▶ [Goal of the exercise]:
Retype only what runs from the beginning of the data through the line with "Repair Edition AMvT8"; please omit the pictures and keep every line exact.

BEGIN Data for review

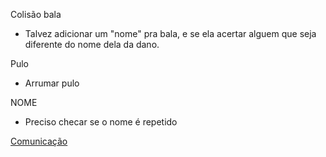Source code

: Colisão bala
- Talvez adicionar um "nome" pra bala, e se ela acertar alguem que seja diferente do nome dela da dano.

Pulo
- Arrumar pulo

NOME
- Preciso checar se o nome é repetido

[Comunicação](https://www.npmjs.com/package/shelljs)
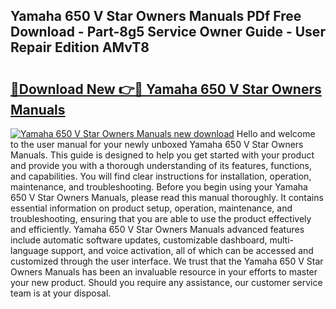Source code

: ## Yamaha 650 V Star Owners Manuals PDf Free Download - Part-8g5 Service Owner Guide - User Repair Edition AMvT8

# <h2><a href="http://bc63291.oget.top/?id=Yamaha+650+V+Star+Owners+Manuals">🔗Download New 👉🔴 Yamaha 650 V Star Owners Manuals</a></h2>

[![Yamaha 650 V Star Owners Manuals new download](https://i.imgur.com/5g1atiW.png)](http://bc63291.oget.top/?id=Yamaha+650+V+Star+Owners+Manuals)
Hello and welcome to the user manual for your newly unboxed Yamaha 650 V Star Owners Manuals. This guide is designed to help you get started with your product and provide you with a thorough understanding of its features, functions, and capabilities. You will find clear instructions for installation, operation, maintenance, and troubleshooting. Before you begin using your Yamaha 650 V Star Owners Manuals, please read this manual thoroughly. It contains essential information on product setup, operation, maintenance, and troubleshooting, ensuring that you are able to use the product effectively and efficiently. Yamaha 650 V Star Owners Manuals advanced features include automatic software updates, customizable dashboard, multi-language support, and voice activation, all of which can be accessed and customized through the user interface. We trust that the Yamaha 650 V Star Owners Manuals has been an invaluable resource in your efforts to master your new product. Should you require any assistance, our customer service team is at your disposal.
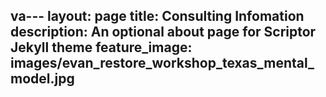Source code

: va---
layout: page
title: Consulting Infomation 
description: An optional about page for Scriptor Jekyll theme
feature_image: images/evan_restore_workshop_texas_mental_model.jpg
---
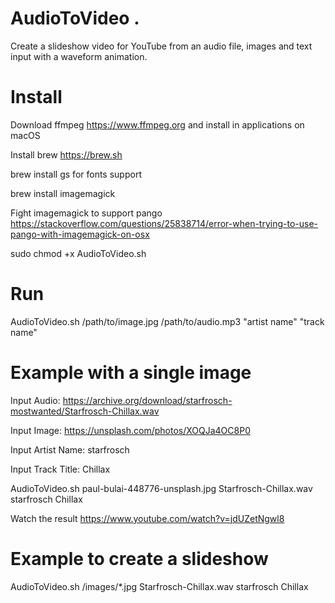 # AudioToVideo .
Create a slideshow video for YouTube from an audio file, images and text input with a waveform animation.

# Install

Download ffmpeg https://www.ffmpeg.org and install in applications on macOS

Install brew https://brew.sh

brew install gs for fonts support

brew install imagemagick

Fight imagemagick to support pango https://stackoverflow.com/questions/25838714/error-when-trying-to-use-pango-with-imagemagick-on-osx

sudo chmod +x AudioToVideo.sh

# Run
AudioToVideo.sh /path/to/image.jpg /path/to/audio.mp3 "artist name" "track name"


# Example with a single image

Input Audio: https://archive.org/download/starfrosch-mostwanted/Starfrosch-Chillax.wav

Input Image: https://unsplash.com/photos/XOQJa4OC8P0

Input Artist Name: starfrosch

Input Track Title: Chillax

AudioToVideo.sh paul-bulai-448776-unsplash.jpg Starfrosch-Chillax.wav starfrosch Chillax

Watch the result https://www.youtube.com/watch?v=jdUZetNgwl8


# Example to create a slideshow

AudioToVideo.sh /images/*.jpg Starfrosch-Chillax.wav starfrosch Chillax

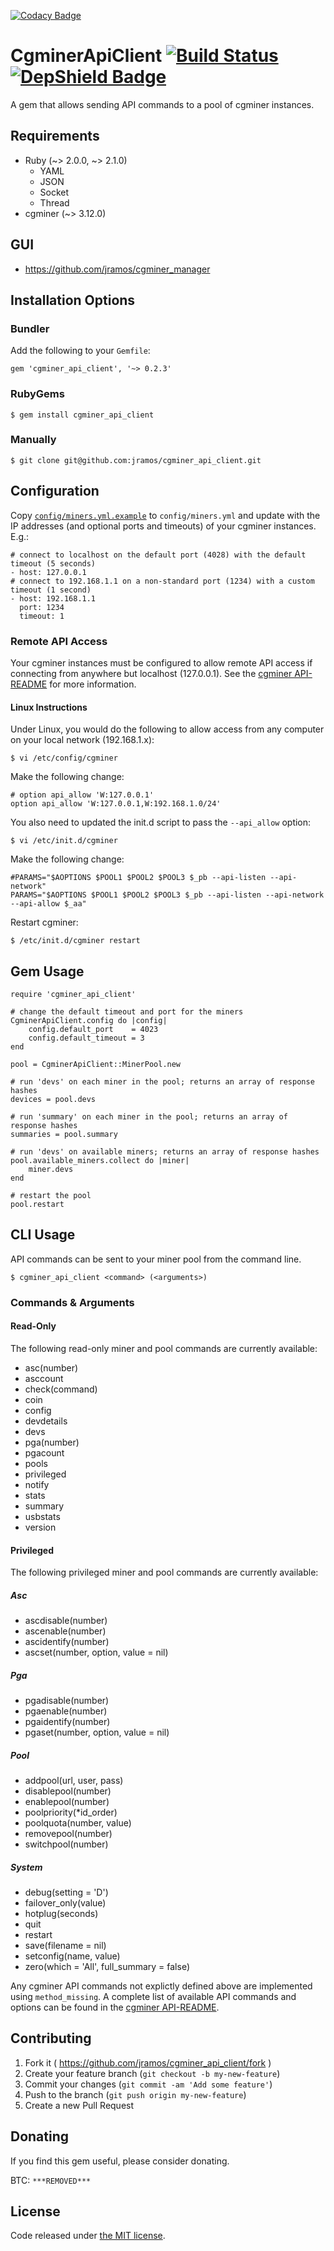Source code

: [![Codacy Badge](https://api.codacy.com/project/badge/Grade/b59cb27aeae64f7c992f7072c5909788)](https://app.codacy.com/app/justin_28/cgminer_api_client?utm_source=github.com&utm_medium=referral&utm_content=jramos/cgminer_api_client&utm_campaign=Badge_Grade_Dashboard)
# CgminerApiClient [![Build Status](https://travis-ci.org/jramos/cgminer_api_client.png?branch=master)](https://travis-ci.org/jramos/cgminer_api_client) [![DepShield Badge](https://depshield.sonatype.org/badges/jramos/cgminer_api_client/depshield.svg)](https://depshield.github.io)

A gem that allows sending API commands to a pool of cgminer instances.

## Requirements

-   Ruby (~> 2.0.0, ~> 2.1.0)
    -   YAML
    -   JSON
    -   Socket
    -   Thread
-   cgminer (~> 3.12.0)

## GUI

-   <https://github.com/jramos/cgminer_manager>

## Installation Options

### Bundler

Add the following to your `Gemfile`:

    gem 'cgminer_api_client', '~> 0.2.3'

### RubyGems

    $ gem install cgminer_api_client

### Manually

    $ git clone git@github.com:jramos/cgminer_api_client.git

## Configuration

Copy [`config/miners.yml.example`](https://github.com/jramos/cgminer_api_client/blob/master/config/miners.yml.example) to `config/miners.yml` and update with the IP addresses (and optional ports and timeouts) of your cgminer instances. E.g.:

    # connect to localhost on the default port (4028) with the default timeout (5 seconds)
    - host: 127.0.0.1
    # connect to 192.168.1.1 on a non-standard port (1234) with a custom timeout (1 second)
    - host: 192.168.1.1
      port: 1234
      timeout: 1

### Remote API Access

Your cgminer instances must be configured to allow remote API access if connecting from anywhere but localhost (127.0.0.1). See the [cgminer API-README](https://github.com/ckolivas/cgminer/blob/master/API-README) for more information.

#### Linux Instructions

Under Linux, you would do the following to allow access from any computer on your local network (192.168.1.x):

    $ vi /etc/config/cgminer

Make the following change:

    # option api_allow 'W:127.0.0.1'
    option api_allow 'W:127.0.0.1,W:192.168.1.0/24'

You also need to updated the init.d script to pass the `--api_allow` option:

    $ vi /etc/init.d/cgminer

Make the following change:

    #PARAMS="$AOPTIONS $POOL1 $POOL2 $POOL3 $_pb --api-listen --api-network"
    PARAMS="$AOPTIONS $POOL1 $POOL2 $POOL3 $_pb --api-listen --api-network --api-allow $_aa"

Restart cgminer:

    $ /etc/init.d/cgminer restart

## Gem Usage

    require 'cgminer_api_client'

    # change the default timeout and port for the miners
    CgminerApiClient.config do |config|
        config.default_port    = 4023
        config.default_timeout = 3
    end

    pool = CgminerApiClient::MinerPool.new

    # run 'devs' on each miner in the pool; returns an array of response hashes
    devices = pool.devs

    # run 'summary' on each miner in the pool; returns an array of response hashes
    summaries = pool.summary

    # run 'devs' on available miners; returns an array of response hashes
    pool.available_miners.collect do |miner|
        miner.devs
    end

    # restart the pool
    pool.restart

## CLI Usage

API commands can be sent to your miner pool from the command line.

    $ cgminer_api_client <command> (<arguments>)

### Commands & Arguments

#### Read-Only

The following read-only miner and pool commands are currently available:

-   asc(number)
-   asccount
-   check(command)
-   coin
-   config
-   devdetails
-   devs
-   pga(number)
-   pgacount
-   pools
-   privileged
-   notify
-   stats
-   summary
-   usbstats
-   version

#### Privileged

The following privileged miner and pool commands are currently available:

##### Asc

-   ascdisable(number)
-   ascenable(number)
-   ascidentify(number)
-   ascset(number, option, value = nil)

##### Pga

-   pgadisable(number)
-   pgaenable(number)
-   pgaidentify(number)
-   pgaset(number, option, value = nil)

##### Pool

-   addpool(url, user, pass)
-   disablepool(number)
-   enablepool(number)
-   poolpriority(\*id_order)
-   poolquota(number, value)
-   removepool(number)
-   switchpool(number)

##### System

-   debug(setting = 'D')
-   failover_only(value)
-   hotplug(seconds)
-   quit
-   restart
-   save(filename = nil)
-   setconfig(name, value)
-   zero(which = 'All', full_summary = false)

Any cgminer API commands not explictly defined above are implemented using `method_missing`. A complete list of available API commands and options can be found in the [cgminer API-README](https://github.com/ckolivas/cgminer/blob/master/API-README).

## Contributing

1.  Fork it ( <https://github.com/jramos/cgminer_api_client/fork> )
2.  Create your feature branch (`git checkout -b my-new-feature`)
3.  Commit your changes (`git commit -am 'Add some feature'`)
4.  Push to the branch (`git push origin my-new-feature`)
5.  Create a new Pull Request

## Donating

If you find this gem useful, please consider donating.

BTC: `***REMOVED***`

## License

Code released under [the MIT license](LICENSE.txt).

END Data for review

▶ [Reply to the task]:
Source code

: Colisão bala
- Talvez adicionar um "nome" pra bala, e se ela acertar alguem que seja diferente do nome dela da dano.

Pulo
- Arrumar pulo

NOME
- Preciso checar se o nome é repetido

[Comunicação](https://www.npmjs.com/package/shelljs)
Source code

: ## Yamaha 650 V Star Owners Manuals PDf Free Download - Part-8g5 Service Owner Guide - User Repair Edition AMvT8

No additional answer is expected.